■ Exercise input
BEGIN
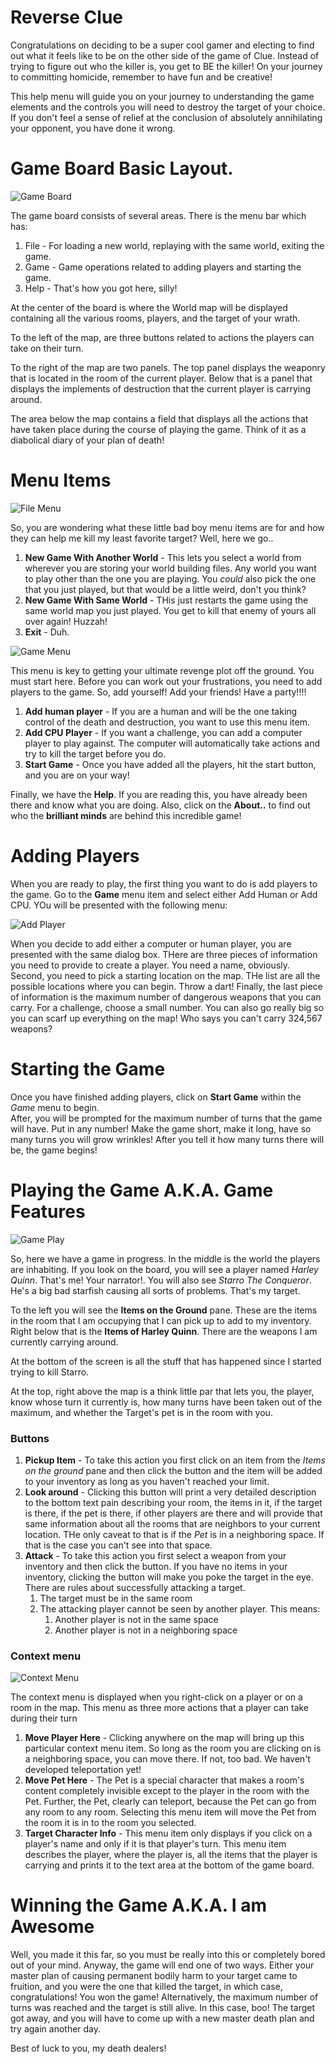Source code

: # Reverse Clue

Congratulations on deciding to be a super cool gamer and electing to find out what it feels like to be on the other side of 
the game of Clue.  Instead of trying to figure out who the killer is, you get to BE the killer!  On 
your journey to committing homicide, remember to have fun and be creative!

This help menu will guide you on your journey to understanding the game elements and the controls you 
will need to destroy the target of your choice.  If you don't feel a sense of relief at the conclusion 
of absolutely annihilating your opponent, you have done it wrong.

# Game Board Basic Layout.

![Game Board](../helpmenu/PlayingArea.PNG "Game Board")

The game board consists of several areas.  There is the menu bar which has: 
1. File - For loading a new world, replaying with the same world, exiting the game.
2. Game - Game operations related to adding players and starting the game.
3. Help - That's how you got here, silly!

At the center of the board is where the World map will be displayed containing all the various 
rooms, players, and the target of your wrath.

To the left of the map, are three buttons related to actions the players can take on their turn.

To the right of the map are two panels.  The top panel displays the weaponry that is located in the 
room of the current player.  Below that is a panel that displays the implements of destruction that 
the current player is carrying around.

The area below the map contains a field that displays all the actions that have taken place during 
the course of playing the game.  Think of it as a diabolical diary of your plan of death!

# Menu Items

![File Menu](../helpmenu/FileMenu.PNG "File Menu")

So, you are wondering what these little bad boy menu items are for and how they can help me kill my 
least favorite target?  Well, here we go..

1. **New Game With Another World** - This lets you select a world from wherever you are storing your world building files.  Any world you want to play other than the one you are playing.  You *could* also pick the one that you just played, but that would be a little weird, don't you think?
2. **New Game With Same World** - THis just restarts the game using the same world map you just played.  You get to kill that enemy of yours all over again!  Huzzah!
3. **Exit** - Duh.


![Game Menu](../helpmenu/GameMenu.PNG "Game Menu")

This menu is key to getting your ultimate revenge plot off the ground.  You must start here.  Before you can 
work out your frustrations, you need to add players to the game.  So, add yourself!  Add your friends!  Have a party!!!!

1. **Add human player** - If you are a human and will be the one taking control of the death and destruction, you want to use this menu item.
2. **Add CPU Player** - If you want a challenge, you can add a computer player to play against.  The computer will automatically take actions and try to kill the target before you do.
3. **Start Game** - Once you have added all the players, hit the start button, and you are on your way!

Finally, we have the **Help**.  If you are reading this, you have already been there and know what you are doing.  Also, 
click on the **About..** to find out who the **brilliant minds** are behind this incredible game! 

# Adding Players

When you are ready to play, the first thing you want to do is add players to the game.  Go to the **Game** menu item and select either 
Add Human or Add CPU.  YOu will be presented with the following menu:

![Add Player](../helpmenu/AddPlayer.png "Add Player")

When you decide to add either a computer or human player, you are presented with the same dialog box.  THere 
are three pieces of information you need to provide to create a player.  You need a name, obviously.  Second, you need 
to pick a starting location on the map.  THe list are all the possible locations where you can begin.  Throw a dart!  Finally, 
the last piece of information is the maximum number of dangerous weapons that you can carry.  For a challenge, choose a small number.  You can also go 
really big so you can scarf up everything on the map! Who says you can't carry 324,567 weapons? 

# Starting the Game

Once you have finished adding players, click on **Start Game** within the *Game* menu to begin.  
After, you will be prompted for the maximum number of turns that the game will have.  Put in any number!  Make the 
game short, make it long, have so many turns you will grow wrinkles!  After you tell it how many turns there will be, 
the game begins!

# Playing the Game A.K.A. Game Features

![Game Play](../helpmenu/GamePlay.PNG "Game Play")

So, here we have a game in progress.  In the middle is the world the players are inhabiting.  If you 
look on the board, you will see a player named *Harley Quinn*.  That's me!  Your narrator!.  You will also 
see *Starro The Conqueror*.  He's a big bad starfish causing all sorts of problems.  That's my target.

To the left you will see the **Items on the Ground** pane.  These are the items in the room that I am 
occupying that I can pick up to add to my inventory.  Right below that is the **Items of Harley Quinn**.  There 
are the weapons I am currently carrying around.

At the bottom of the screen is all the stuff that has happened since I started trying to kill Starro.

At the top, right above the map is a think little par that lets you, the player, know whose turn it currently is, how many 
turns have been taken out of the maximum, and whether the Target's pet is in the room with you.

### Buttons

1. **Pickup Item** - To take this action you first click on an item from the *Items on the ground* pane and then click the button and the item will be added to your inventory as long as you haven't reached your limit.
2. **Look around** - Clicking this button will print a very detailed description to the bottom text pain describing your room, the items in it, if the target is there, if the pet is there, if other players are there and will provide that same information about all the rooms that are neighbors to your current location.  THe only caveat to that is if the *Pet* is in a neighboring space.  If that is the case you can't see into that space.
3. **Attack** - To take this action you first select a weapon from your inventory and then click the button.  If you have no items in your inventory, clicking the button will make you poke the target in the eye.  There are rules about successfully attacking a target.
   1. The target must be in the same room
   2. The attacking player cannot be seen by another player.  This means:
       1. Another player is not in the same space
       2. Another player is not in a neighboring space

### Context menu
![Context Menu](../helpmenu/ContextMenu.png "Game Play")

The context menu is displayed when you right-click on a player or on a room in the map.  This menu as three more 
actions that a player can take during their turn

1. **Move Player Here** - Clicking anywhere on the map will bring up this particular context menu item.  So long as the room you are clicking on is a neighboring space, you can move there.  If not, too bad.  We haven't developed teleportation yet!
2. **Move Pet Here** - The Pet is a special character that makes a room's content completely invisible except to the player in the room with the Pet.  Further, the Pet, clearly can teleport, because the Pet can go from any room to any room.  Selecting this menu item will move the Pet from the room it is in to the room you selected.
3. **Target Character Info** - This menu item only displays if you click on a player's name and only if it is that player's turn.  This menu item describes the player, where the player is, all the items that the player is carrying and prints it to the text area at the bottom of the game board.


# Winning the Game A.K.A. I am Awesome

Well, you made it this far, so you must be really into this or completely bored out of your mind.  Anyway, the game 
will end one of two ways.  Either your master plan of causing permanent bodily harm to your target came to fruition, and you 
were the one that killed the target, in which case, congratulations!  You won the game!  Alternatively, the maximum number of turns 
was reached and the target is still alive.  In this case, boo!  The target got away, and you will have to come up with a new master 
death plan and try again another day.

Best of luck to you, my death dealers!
END
■ Task objective
What lines in the entries above include the string "trying"? Return each one.

■ Result below
the game of Clue.  Instead of trying to figure out who the killer is, you get to BE the killer!  On 
At the bottom of the screen is all the stuff that has happened since I started trying to kill Starro.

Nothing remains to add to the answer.